I really wish this wasn’t true. It’s incredibly irritating to be told by, say, Marvel Comics, that if women would just pony up some more cash than we already do, they’ll do better by us. We already bend so much. Are we really supposed to believe that if we completely acquiesce to culture made by and for men that they’ll they’ll reward us with products that are oriented towards us and our experiences? It doesn’t seem to have worked out that well for us to just buy in to culture about men, or culture where really terrible things happen to women in the name of grittiness. Watching The Sopranos and The Wire didn’t get us a New Golden Age mob or cop show with women in the center of the frame and men at the periphery.
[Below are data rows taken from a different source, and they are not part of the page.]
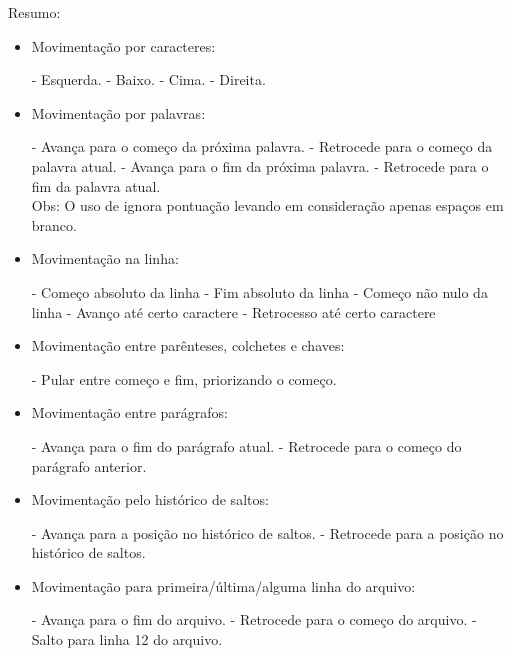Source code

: Resumo:
\begin{itemize}
    \item Movimentação por caracteres:

        \subitem {} - Esquerda.
        \subitem {} - Baixo.
        \subitem {} - Cima.
        \subitem {} - Direita.

    \item Movimentação por palavras:

        \subitem {}  - Avança para o começo da próxima palavra.
        \subitem {}  - Retrocede para o começo da palavra atual.
        \subitem {} - Avança para o fim da próxima palavra.
        \subitem {} - Retrocede para o fim da palavra atual.\\
        Obs: O uso de  ignora pontuação levando em consideração apenas espaços em branco.

    \item Movimentação na linha:

        \subitem {} - Começo absoluto da linha
        \subitem \vimcommand{\$} - Fim absoluto da linha
        \subitem \vimcommand{\^} - Começo não nulo da linha
        \subitem {} - Avanço até certo caractere
        \subitem {} - Retrocesso até certo caractere

    \item Movimentação entre parênteses, colchetes e chaves:

        \subitem \vimcommand{\%} - Pular entre começo e fim, priorizando o começo.

    \item Movimentação entre parágrafos:

        \subitem \vimcommand{\}} - Avança para o fim do parágrafo atual.
        \subitem \vimcommand{\{} - Retrocede para o começo do parágrafo anterior.

    \item Movimentação pelo histórico de saltos:

        \subitem {} - Avança para a posição no histórico de saltos.
        \subitem {} - Retrocede para a posição no histórico de saltos.

    \item Movimentação para primeira/última/alguma linha do arquivo:

        \subitem {} - Avança para o fim do arquivo.
        \subitem {} - Retrocede para o começo do arquivo.
        \subitem {} - Salto para linha 12 do arquivo.

\end{itemize}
And I just want to holler at men who insist they’d never tune in to a show aimed at women to consider what they’re missing, to consider what women add to their favorite shows. Does anyone who watches Sons of Anarchy seriously think it would be a better show without the female characters? Even without the men of SAMCRO, or with them on the edge of the frame, Gemma and company would make a killer stand-alone television show, and I hate to think that the men who tune in to Sons of Anarchy wouldn’t tune in to that. Similarly, I think the total dude aversion to Sex and the City is a mistake, though I can see how the show would be discomfiting for men who aren’t used to hear themselves spoken about in the same ways men regularly speak about women in culture. And Buffy the Vampire Slayer may have romantic and emotional subplots, but it’s an unambiguously wonderful cheesy action show with great villains. It’d be pretty depressing to see men not tune in to AKA Jessica Jones when it comes out, or to have it labeled the chick superhero show, the bone that gets thrown to women as a reward for our patience.
I don’t know what’s worse: the idea that women have to constantly submit to guy-defined culture, or that guys, by staying in their own enclaves, miss out.